[Source data]
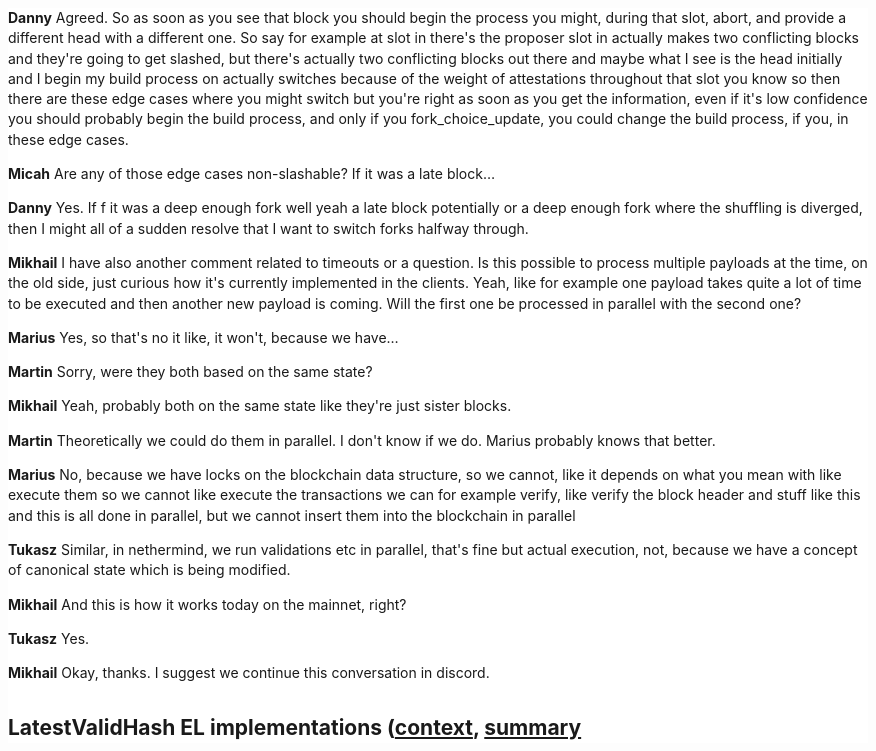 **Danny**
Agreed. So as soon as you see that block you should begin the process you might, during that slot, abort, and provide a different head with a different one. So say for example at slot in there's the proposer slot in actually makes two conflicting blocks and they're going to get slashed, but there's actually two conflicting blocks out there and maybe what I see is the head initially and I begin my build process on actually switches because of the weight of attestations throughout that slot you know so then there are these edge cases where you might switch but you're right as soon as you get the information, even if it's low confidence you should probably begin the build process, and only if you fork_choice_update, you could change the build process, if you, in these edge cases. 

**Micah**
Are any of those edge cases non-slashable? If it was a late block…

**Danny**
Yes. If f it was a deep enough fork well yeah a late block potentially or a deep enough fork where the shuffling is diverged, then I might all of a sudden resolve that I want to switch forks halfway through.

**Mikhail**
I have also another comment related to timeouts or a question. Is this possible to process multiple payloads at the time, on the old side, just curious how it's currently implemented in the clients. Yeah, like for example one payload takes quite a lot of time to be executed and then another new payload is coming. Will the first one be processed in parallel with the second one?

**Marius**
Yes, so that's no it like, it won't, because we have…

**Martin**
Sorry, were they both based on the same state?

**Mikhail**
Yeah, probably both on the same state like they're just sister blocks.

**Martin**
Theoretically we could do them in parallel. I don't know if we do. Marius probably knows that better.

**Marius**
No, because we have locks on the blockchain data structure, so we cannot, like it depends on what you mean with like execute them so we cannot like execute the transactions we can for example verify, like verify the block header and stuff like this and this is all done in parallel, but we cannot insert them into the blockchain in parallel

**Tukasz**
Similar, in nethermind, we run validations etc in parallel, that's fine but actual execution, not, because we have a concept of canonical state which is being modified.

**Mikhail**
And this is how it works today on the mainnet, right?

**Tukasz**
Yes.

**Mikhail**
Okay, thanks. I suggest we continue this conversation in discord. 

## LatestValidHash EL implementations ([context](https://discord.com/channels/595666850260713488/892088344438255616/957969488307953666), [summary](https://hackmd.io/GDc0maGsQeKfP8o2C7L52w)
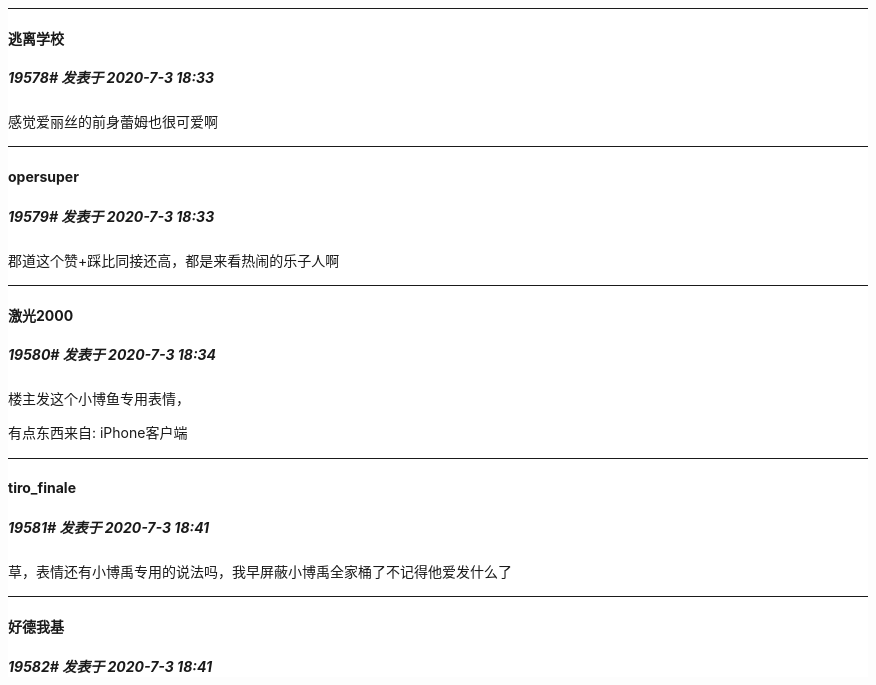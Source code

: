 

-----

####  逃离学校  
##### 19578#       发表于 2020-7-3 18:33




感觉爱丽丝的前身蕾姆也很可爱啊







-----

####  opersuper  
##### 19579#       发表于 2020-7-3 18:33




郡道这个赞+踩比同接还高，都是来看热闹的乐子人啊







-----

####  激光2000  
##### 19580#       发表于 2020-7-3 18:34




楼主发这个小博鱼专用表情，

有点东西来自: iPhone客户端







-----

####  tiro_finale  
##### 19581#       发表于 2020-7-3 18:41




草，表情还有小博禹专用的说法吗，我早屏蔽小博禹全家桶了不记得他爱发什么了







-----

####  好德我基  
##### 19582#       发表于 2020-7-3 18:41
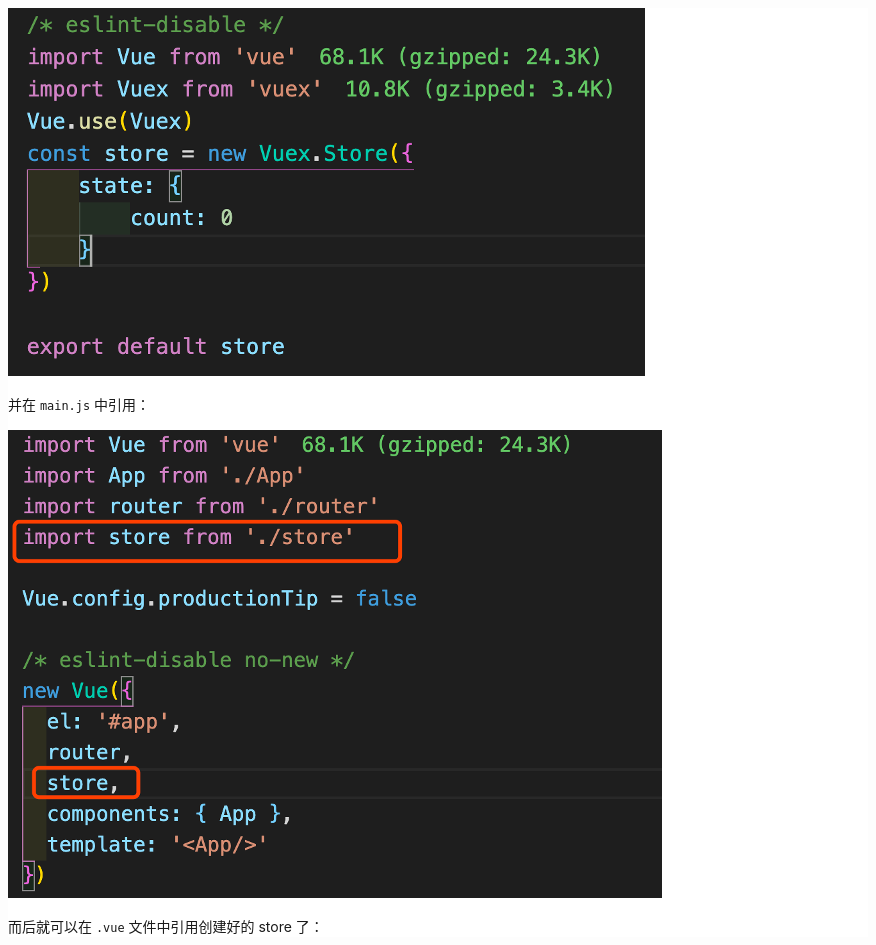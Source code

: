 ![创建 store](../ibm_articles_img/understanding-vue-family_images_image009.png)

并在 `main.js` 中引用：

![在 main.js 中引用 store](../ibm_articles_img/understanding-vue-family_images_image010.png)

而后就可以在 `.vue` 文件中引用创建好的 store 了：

* * *

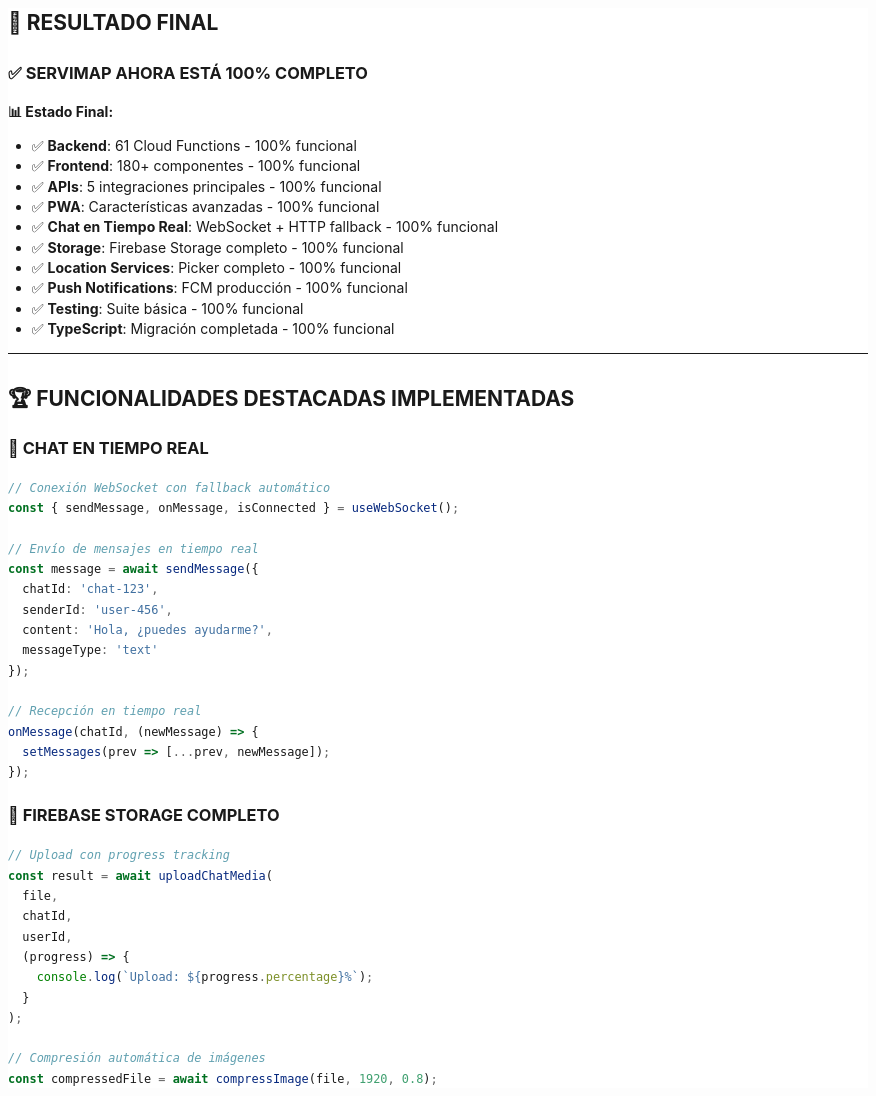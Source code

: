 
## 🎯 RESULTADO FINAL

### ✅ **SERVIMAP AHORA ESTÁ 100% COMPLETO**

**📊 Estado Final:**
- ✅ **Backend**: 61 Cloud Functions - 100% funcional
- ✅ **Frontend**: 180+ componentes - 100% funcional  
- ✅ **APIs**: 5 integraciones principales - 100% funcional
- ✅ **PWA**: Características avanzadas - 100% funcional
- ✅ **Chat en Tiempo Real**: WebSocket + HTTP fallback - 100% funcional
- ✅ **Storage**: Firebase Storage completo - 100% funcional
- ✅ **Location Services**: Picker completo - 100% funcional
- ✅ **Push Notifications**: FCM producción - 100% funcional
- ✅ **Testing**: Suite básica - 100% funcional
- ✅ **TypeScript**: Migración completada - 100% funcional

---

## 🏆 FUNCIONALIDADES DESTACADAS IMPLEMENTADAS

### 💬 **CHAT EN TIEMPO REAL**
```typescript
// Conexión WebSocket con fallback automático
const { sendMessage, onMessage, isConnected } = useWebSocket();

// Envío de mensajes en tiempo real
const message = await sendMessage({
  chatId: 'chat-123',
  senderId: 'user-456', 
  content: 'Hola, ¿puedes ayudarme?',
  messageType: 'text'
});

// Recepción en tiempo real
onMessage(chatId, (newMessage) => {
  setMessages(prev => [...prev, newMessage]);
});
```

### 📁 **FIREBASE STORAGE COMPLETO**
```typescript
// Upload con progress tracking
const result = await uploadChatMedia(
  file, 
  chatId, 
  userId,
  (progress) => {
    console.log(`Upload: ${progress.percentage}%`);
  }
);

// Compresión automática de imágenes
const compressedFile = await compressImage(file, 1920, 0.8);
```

* * *

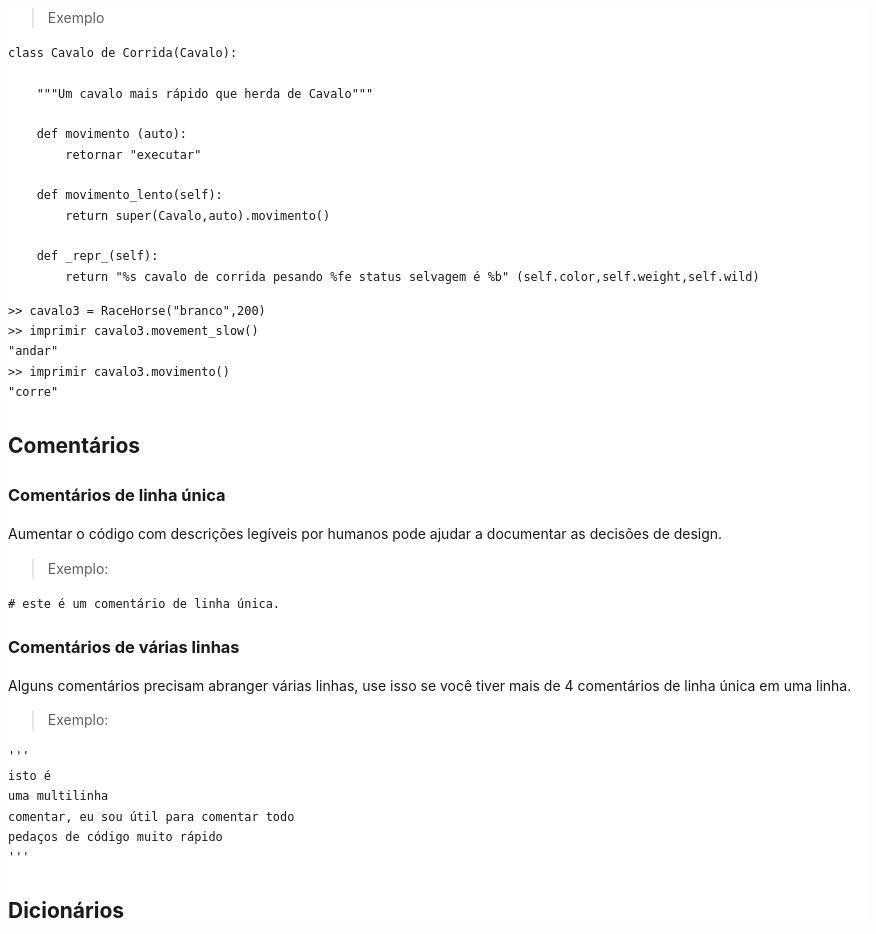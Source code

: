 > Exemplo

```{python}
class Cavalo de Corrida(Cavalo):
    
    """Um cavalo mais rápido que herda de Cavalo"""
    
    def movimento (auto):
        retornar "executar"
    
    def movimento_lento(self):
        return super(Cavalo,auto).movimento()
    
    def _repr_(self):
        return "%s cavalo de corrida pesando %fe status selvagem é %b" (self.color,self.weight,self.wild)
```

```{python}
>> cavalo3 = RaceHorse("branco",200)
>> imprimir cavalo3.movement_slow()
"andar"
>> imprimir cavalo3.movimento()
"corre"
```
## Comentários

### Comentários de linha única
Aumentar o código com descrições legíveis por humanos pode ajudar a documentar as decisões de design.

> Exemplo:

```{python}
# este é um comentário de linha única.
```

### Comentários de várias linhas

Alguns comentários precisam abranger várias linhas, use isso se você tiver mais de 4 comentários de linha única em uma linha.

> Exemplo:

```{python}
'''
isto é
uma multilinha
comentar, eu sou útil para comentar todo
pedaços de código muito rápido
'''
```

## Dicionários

▶ [To do]: Look above for the line holding "- ✅ **PWA**: Características" and the line holding "- ✅ **Location", then output exactly those two lines and every line between them, nothing more.

▶ [Response to the exercise]:
- ✅ **PWA**: Características avanzadas - 100% funcional
- ✅ **Chat en Tiempo Real**: WebSocket + HTTP fallback - 100% funcional
- ✅ **Storage**: Firebase Storage completo - 100% funcional
- ✅ **Location Services**: Picker completo - 100% funcional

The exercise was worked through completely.